The virtues of storytelling have been rediscovered recently in business, leadership, personal growth context etc. Fact is that storytelling is an ancient tool, used for thousands of years by countless generations to preserve and pass on wisdom and culture. No wonder storytelling is such an excellent tool to empower, encourage and educate people across different cultures.
Families too use this method to share their wisdom and learning, and transfer it from generation to generation, creating relational continuity. It is when parents tell stories as they place their children to sleep at night, or when your grandparents share their war stories at the dinner table or in front of the fireplace, that character, courage, strength etc. become tangible ideas. Subsequent generations imagine and see possibilities. Storytelling has been and will remain a powerful tool for the education, inspiration and mobilization of people!
And while you might not have realized it, everyone is a storyteller! Many have become unaware of the art of storytelling, maybe because we are constantly surrounded by it. People communicate daily through stories and with it, they share their deepest experiences with those who they come into contact with.
Components of Storytelling
The components of storytelling include:
(1) the storyteller
(2) the recipient of the story
(3) the story itself
(4) the ambiance
(5) the key message of the story
The storyteller is the person who has experienced the event or was the recipient of the story from someone else. When a storyteller has experienced their story, it will often be shared vividly, accompanied by emotions that were felt at that moment. When a storyteller recounts someone else’ story, they are triggering others’ imagination while sharing their personal interpretation of what happened.
Any story recipient uses their personal experiences to understand what the story they are hearing is about, what can be learned from it and what can be further shared with others.
The story itself is the events as they unfolded, the emotions this triggered, the context and sequence of events led to main event unfolding.
The ambiance of a story will determine its effect. Listening to a story before bedtime, at the dinner table or while camping lends strength to stories. The same story told in different environments has varying impacts on both the storyteller and the listener.
Finally, the message of the story is the actual content that is being passed on. A message can range from something trivial to something so very profound which could change the world-view of the person hearing the story.
Variations in these different elements that make up a good story will determine the effect a story has on individuals hearing it.
Aspects of Good Storytelling
(1) The story is told in a language that matches the intended recipient or audience. When telling a story that serves as a business pitch, chances are, you will need to use business jargon to get your message across. If you on the other hand are telling a story to a young person, and intend for them to understand the deep message you are trying to share, you will need to use language they tend to understand. You may for example need to include “slang” common to this age group.
(2) The story has to be relevant to both the storyteller and the audience. In other words the reason for sharing the story has an intended purpose and has an intended effect on the persons hearing it. Sometimes people share stories just because they remembered them. A more intentionally shared story however potentially creates an equally intentional learning experience between the storyteller and the listener. It is key therefore to always take into account the listener and adjust the story telling to accommodate for age difference, cultural inclination, personal experiences, educational levels, differences in communicational styles etc.
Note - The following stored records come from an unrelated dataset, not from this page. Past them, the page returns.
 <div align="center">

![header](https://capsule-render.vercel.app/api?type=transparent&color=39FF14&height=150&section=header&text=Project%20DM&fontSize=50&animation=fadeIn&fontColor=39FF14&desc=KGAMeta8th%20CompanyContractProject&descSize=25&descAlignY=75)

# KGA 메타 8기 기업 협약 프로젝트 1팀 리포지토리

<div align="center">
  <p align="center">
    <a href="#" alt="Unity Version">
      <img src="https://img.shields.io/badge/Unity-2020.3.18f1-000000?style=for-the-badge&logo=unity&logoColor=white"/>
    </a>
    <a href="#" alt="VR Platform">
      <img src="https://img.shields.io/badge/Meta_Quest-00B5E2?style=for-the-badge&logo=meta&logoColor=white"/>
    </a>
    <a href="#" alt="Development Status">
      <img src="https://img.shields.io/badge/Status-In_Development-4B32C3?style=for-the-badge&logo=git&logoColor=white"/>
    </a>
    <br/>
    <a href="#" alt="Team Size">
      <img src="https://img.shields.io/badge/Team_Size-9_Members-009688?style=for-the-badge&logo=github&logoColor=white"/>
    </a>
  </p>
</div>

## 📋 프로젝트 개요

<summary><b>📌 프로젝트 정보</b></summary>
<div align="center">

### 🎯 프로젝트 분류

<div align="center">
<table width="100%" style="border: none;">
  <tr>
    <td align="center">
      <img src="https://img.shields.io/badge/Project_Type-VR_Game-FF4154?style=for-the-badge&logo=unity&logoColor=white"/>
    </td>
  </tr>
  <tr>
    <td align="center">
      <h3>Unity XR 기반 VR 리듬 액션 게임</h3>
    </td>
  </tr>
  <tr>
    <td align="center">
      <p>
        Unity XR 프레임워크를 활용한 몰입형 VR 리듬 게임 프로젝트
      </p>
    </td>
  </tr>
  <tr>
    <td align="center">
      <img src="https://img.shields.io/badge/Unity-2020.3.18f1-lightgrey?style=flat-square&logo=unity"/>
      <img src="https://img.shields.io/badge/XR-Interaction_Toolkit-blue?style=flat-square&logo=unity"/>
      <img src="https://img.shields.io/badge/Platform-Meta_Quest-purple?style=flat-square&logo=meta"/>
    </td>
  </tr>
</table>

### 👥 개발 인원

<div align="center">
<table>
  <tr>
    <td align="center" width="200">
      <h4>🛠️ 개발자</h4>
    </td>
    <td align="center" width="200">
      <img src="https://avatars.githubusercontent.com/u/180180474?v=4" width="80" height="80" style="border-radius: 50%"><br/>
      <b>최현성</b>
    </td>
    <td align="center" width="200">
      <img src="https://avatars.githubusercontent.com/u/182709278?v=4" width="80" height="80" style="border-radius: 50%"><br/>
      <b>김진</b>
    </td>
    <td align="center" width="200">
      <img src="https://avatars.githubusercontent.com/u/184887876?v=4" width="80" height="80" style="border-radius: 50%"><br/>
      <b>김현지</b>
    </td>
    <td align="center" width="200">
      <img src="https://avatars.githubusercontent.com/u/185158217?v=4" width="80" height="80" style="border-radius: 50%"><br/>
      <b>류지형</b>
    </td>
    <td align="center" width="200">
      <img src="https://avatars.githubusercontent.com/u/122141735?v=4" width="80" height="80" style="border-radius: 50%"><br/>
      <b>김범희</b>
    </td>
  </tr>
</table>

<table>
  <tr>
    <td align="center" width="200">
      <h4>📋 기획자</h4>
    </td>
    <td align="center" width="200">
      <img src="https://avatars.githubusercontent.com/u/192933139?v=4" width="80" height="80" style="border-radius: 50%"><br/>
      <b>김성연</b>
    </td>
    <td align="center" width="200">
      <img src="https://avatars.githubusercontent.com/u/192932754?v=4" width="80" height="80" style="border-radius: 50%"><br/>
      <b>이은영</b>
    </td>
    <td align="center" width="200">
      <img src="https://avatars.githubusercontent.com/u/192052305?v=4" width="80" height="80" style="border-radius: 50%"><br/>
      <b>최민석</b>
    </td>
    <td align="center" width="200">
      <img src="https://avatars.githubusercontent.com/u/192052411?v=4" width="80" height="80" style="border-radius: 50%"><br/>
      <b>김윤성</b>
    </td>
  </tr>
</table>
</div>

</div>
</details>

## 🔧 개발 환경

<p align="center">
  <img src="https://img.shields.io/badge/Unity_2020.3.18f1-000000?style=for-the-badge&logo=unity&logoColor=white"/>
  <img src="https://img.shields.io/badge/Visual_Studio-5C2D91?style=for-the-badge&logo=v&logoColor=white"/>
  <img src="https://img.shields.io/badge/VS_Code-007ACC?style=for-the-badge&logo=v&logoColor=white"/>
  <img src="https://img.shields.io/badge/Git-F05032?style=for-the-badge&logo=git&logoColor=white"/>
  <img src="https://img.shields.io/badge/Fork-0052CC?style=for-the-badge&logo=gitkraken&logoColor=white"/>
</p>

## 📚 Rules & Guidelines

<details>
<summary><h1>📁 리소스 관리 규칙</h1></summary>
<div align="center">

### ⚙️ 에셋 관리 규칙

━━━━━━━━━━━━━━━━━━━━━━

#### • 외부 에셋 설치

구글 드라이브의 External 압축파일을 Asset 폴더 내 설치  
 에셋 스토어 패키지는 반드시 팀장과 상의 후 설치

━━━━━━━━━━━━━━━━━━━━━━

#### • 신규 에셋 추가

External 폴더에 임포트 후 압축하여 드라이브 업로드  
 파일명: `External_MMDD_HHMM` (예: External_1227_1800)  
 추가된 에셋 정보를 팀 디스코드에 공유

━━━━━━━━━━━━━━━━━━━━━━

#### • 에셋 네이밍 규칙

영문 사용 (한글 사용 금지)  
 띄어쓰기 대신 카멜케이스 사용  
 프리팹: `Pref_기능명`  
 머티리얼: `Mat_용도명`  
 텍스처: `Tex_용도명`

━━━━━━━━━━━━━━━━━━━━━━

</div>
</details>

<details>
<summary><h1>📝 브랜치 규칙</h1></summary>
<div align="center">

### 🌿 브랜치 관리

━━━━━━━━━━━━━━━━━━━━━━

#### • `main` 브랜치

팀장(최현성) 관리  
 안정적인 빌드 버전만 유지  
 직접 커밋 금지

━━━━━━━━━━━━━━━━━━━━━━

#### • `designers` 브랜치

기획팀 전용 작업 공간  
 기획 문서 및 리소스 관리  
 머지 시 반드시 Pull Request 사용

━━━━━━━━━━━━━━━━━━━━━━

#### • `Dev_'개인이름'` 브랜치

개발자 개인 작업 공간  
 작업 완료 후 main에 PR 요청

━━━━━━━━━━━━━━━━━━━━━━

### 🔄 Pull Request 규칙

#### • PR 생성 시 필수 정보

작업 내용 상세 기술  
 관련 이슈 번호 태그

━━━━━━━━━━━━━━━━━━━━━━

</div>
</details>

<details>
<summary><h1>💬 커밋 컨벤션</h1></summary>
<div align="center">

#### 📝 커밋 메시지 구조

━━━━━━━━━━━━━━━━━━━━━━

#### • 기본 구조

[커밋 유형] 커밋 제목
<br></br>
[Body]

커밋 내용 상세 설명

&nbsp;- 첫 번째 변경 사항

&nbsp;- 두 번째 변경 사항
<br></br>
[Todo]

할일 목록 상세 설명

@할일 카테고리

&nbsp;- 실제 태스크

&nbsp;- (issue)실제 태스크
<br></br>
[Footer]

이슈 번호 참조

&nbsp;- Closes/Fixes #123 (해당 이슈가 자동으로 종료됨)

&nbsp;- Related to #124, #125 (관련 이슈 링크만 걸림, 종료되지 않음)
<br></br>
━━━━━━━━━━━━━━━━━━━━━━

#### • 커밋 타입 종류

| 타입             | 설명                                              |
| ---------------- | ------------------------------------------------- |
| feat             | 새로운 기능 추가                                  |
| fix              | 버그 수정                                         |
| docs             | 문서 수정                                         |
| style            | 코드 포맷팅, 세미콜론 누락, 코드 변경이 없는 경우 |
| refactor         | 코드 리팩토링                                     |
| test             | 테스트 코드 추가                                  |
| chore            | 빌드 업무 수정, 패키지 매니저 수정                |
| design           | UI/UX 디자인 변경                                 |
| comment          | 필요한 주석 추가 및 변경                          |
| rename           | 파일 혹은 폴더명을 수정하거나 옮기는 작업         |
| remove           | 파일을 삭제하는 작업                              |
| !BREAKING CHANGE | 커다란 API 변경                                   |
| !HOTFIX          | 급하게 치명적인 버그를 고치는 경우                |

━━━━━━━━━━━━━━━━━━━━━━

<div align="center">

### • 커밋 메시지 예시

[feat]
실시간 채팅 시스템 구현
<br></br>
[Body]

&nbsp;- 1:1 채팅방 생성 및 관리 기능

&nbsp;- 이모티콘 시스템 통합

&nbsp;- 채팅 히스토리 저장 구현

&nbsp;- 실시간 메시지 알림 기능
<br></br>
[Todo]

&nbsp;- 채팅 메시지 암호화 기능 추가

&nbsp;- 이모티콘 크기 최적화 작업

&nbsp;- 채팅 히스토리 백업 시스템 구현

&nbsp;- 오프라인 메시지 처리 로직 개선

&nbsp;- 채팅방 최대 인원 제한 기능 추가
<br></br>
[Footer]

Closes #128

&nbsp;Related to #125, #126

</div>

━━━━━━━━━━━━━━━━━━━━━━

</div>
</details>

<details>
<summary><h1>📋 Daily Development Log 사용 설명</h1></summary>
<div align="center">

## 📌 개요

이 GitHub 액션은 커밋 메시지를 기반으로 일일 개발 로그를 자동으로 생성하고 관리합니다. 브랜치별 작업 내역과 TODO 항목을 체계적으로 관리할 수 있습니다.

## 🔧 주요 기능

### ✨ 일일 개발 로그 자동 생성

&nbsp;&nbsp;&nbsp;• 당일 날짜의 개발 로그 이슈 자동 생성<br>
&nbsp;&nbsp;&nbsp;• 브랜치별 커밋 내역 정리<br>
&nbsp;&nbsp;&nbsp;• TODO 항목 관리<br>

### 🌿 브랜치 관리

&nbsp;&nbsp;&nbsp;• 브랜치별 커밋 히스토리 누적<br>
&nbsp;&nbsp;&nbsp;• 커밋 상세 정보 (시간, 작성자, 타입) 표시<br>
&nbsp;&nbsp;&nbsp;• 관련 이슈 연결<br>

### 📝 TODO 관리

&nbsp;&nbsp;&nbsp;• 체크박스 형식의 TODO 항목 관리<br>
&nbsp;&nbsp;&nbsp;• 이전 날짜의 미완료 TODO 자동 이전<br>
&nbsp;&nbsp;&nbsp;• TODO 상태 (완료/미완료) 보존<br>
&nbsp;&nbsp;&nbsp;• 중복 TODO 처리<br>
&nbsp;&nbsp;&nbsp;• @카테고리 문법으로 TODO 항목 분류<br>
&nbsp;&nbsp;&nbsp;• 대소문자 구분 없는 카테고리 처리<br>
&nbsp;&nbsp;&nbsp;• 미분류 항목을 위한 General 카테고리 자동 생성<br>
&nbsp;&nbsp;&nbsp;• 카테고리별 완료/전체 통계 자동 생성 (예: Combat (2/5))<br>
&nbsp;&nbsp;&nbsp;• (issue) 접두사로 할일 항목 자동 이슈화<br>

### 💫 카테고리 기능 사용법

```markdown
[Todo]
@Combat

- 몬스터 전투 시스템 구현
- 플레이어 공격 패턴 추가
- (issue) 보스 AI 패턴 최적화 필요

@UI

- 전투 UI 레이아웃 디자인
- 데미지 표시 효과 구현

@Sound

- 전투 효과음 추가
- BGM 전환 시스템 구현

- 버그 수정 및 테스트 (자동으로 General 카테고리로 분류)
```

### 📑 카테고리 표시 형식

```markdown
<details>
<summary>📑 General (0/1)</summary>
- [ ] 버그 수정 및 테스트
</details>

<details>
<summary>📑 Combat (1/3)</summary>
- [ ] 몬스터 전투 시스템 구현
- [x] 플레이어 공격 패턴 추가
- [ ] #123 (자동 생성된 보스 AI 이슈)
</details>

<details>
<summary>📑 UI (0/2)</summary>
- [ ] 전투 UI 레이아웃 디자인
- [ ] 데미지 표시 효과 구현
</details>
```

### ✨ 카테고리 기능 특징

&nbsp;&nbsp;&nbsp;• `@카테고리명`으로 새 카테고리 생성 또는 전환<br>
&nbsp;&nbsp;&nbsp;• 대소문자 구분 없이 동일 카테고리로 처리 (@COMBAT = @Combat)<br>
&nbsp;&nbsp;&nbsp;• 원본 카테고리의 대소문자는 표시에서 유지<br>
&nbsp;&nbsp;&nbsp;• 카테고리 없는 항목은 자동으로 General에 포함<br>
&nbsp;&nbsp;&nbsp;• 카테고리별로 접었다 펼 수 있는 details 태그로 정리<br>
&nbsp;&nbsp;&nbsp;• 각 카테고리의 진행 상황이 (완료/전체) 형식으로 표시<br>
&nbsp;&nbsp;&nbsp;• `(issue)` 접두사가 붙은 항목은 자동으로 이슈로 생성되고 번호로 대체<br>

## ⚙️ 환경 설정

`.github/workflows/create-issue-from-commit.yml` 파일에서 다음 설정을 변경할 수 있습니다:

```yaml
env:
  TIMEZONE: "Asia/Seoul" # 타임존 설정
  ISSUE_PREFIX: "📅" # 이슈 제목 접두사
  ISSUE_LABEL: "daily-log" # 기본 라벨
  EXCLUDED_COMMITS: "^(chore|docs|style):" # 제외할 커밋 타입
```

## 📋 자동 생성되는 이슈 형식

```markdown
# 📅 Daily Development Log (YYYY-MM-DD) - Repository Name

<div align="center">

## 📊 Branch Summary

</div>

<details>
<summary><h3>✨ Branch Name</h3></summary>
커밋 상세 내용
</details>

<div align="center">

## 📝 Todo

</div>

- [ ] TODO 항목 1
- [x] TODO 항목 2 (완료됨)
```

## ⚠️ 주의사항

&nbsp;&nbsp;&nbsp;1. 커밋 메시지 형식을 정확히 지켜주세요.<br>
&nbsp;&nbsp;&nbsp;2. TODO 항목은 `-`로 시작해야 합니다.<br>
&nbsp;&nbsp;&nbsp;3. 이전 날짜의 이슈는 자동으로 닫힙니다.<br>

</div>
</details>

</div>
(3) The storyteller shares a story that is emotionally moving. The closer a person is / was to experiencing the story firsthand, the deeper the impact and the more vivid the sharing of the story will be. The further removed from the actual story, chances are the story will be subject to multiple interpretations and its authenticity, and with that, its impact on the hearer is likely to diminish. A story protagonist believes it the most – and this belief will often transfer to the audience, impacting more deeply.
How to improve your practice of Storytelling
The passage of time affects memories and how stories are remembered. Details fade, emotions diminish. What was once a very important story, shared at every opportunity may not be so important anymore. But, there will always be stories that last, that speak to the human imagination so deeply that they get repeated, they morph with time, adapt to culture, transcend generations because they represent the core hope, aspirations and fears of the human soul. These are the kinds of stories that you’d want to remember and share. Below are some SILKMentoring suggestions to help you with your practice of Storytelling:
1. Play-by-play. An intentionally shared story should have an intentional preparation that goes with it. This means that you have to begin by not just remembering the story or its relevance, but in writing, break it down into its component parts – identify the beginning, middle and an ending of a story. Take the story apart to identify and understand its key protagonists and what was learned. The act of physically breaking down a story will help you remember its relevant parts such as the people who were a part of it, what they felt, what you felt, and most importantly the message you learned that you are meaning to convey.
2. Pre-sleep replay. This practice involves retelling the story to yourself right before sleep, including remembering the associated feeling and mood.
3. Red Dot. This identifies the main message or feeling of your story, which you have to personally try to feel again and know so that you can convey it to your audience. Imagine a page from a book… your red dot is the one thing your listeners leave with. Mentally placing a red dot in your story ensures that you do not lose track of the message of the story and the intended reason for the sharing of the story in the first place.
The objective of a good story is to move a mind and heart… to see possibilities…. to arise…. to build faith… to connect……to empathize, to empower…..to connect.